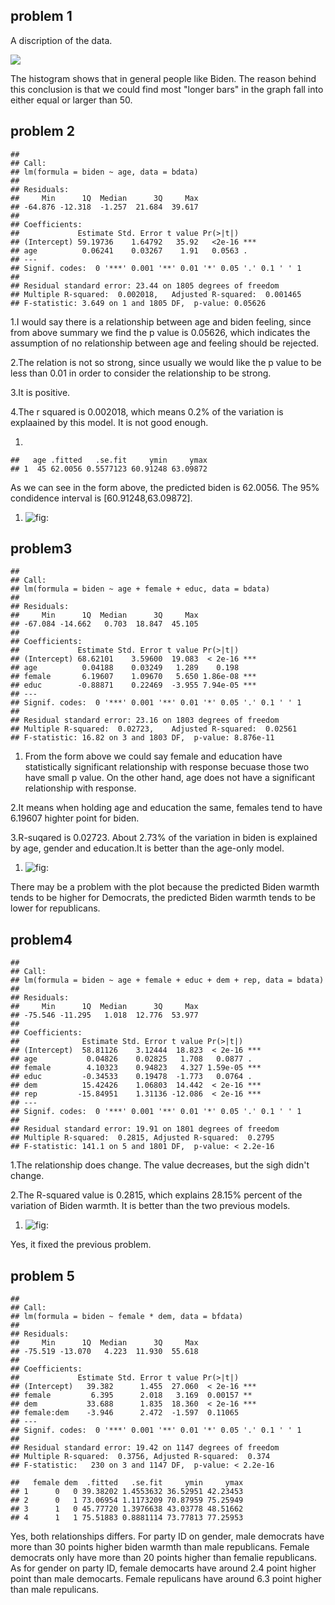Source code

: problem 1
---------

A discription of the data.

![](ps5_files/figure-markdown_strict/unnamed-chunk-1-1.png)

The histogram shows that in general people like Biden. The reason behind
this conclusion is that we could find most "longer bars" in the graph
fall into either equal or larger than 50.

problem 2
---------

    ## 
    ## Call:
    ## lm(formula = biden ~ age, data = bdata)
    ## 
    ## Residuals:
    ##     Min      1Q  Median      3Q     Max 
    ## -64.876 -12.318  -1.257  21.684  39.617 
    ## 
    ## Coefficients:
    ##             Estimate Std. Error t value Pr(>|t|)    
    ## (Intercept) 59.19736    1.64792   35.92   <2e-16 ***
    ## age          0.06241    0.03267    1.91   0.0563 .  
    ## ---
    ## Signif. codes:  0 '***' 0.001 '**' 0.01 '*' 0.05 '.' 0.1 ' ' 1
    ## 
    ## Residual standard error: 23.44 on 1805 degrees of freedom
    ## Multiple R-squared:  0.002018,   Adjusted R-squared:  0.001465 
    ## F-statistic: 3.649 on 1 and 1805 DF,  p-value: 0.05626

1.I would say there is a relationship between age and biden feeling,
since from above summary we find the p value is 0.05626, which indicates
the assumption of no relationship between age and feeling should be
rejected.

2.The relation is not so strong, since usually we would like the p value
to be less than 0.01 in order to consider the relationship to be strong.

3.It is positive.

4.The r squared is 0.002018, which means 0.2% of the variation is
explaained by this model. It is not good enough.

1.  

<!-- -->

    ##   age .fitted   .se.fit     ymin     ymax
    ## 1  45 62.0056 0.5577123 60.91248 63.09872

As we can see in the form above, the predicted biden is 62.0056. The 95%
condidence interval is \[60.91248,63.09872\].

1.  ![](ps5_files/figure-markdown_strict/unnamed-chunk-4-1.png "fig:")

problem3
--------

    ## 
    ## Call:
    ## lm(formula = biden ~ age + female + educ, data = bdata)
    ## 
    ## Residuals:
    ##     Min      1Q  Median      3Q     Max 
    ## -67.084 -14.662   0.703  18.847  45.105 
    ## 
    ## Coefficients:
    ##             Estimate Std. Error t value Pr(>|t|)    
    ## (Intercept) 68.62101    3.59600  19.083  < 2e-16 ***
    ## age          0.04188    0.03249   1.289    0.198    
    ## female       6.19607    1.09670   5.650 1.86e-08 ***
    ## educ        -0.88871    0.22469  -3.955 7.94e-05 ***
    ## ---
    ## Signif. codes:  0 '***' 0.001 '**' 0.01 '*' 0.05 '.' 0.1 ' ' 1
    ## 
    ## Residual standard error: 23.16 on 1803 degrees of freedom
    ## Multiple R-squared:  0.02723,    Adjusted R-squared:  0.02561 
    ## F-statistic: 16.82 on 3 and 1803 DF,  p-value: 8.876e-11

1.  From the form above we could say female and education have
    statistically significant relationship with response becuase those
    two have small p value. On the other hand, age does not have a
    significant relationship with response.

2.It means when holding age and education the same, females tend to have
6.19607 highter point for biden.

3.R-suqared is 0.02723. About 2.73% of the variation in biden is
explained by age, gender and education.It is better than the age-only
model.

1.  ![](ps5_files/figure-markdown_strict/unnamed-chunk-6-1.png "fig:")

There may be a problem with the plot because the predicted Biden warmth
tends to be higher for Democrats, the predicted Biden warmth tends to be
lower for republicans.

problem4
--------

    ## 
    ## Call:
    ## lm(formula = biden ~ age + female + educ + dem + rep, data = bdata)
    ## 
    ## Residuals:
    ##     Min      1Q  Median      3Q     Max 
    ## -75.546 -11.295   1.018  12.776  53.977 
    ## 
    ## Coefficients:
    ##              Estimate Std. Error t value Pr(>|t|)    
    ## (Intercept)  58.81126    3.12444  18.823  < 2e-16 ***
    ## age           0.04826    0.02825   1.708   0.0877 .  
    ## female        4.10323    0.94823   4.327 1.59e-05 ***
    ## educ         -0.34533    0.19478  -1.773   0.0764 .  
    ## dem          15.42426    1.06803  14.442  < 2e-16 ***
    ## rep         -15.84951    1.31136 -12.086  < 2e-16 ***
    ## ---
    ## Signif. codes:  0 '***' 0.001 '**' 0.01 '*' 0.05 '.' 0.1 ' ' 1
    ## 
    ## Residual standard error: 19.91 on 1801 degrees of freedom
    ## Multiple R-squared:  0.2815, Adjusted R-squared:  0.2795 
    ## F-statistic: 141.1 on 5 and 1801 DF,  p-value: < 2.2e-16

1.The relationship does change. The value decreases, but the sigh didn't
change.

2.The R-squared value is 0.2815, which explains 28.15% percent of the
variation of Biden warmth. It is better than the two previous models.

1.  ![](ps5_files/figure-markdown_strict/unnamed-chunk-8-1.png "fig:")

Yes, it fixed the previous problem.

problem 5
---------

    ## 
    ## Call:
    ## lm(formula = biden ~ female * dem, data = bfdata)
    ## 
    ## Residuals:
    ##     Min      1Q  Median      3Q     Max 
    ## -75.519 -13.070   4.223  11.930  55.618 
    ## 
    ## Coefficients:
    ##             Estimate Std. Error t value Pr(>|t|)    
    ## (Intercept)   39.382      1.455  27.060  < 2e-16 ***
    ## female         6.395      2.018   3.169  0.00157 ** 
    ## dem           33.688      1.835  18.360  < 2e-16 ***
    ## female:dem    -3.946      2.472  -1.597  0.11065    
    ## ---
    ## Signif. codes:  0 '***' 0.001 '**' 0.01 '*' 0.05 '.' 0.1 ' ' 1
    ## 
    ## Residual standard error: 19.42 on 1147 degrees of freedom
    ## Multiple R-squared:  0.3756, Adjusted R-squared:  0.374 
    ## F-statistic:   230 on 3 and 1147 DF,  p-value: < 2.2e-16

    ##   female dem  .fitted   .se.fit     ymin     ymax
    ## 1      0   0 39.38202 1.4553632 36.52951 42.23453
    ## 2      0   1 73.06954 1.1173209 70.87959 75.25949
    ## 3      1   0 45.77720 1.3976638 43.03778 48.51662
    ## 4      1   1 75.51883 0.8881114 73.77813 77.25953

Yes, both relationships differs. For party ID on gender, male democrats
have more than 30 points higher biden warmth than male republicans.
Female democrats only have more than 20 points higher than femalie
republicans. As for gender on party ID, female democarts have around 2.4
point higher point than male democarts. Female repulicans have around
6.3 point higher than male repulicans.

> TASK OBJECTIVE:
State the number of lines in the records that hold the string "standard", and add nothing.

> RESULT OF THIS EXERCISE:
4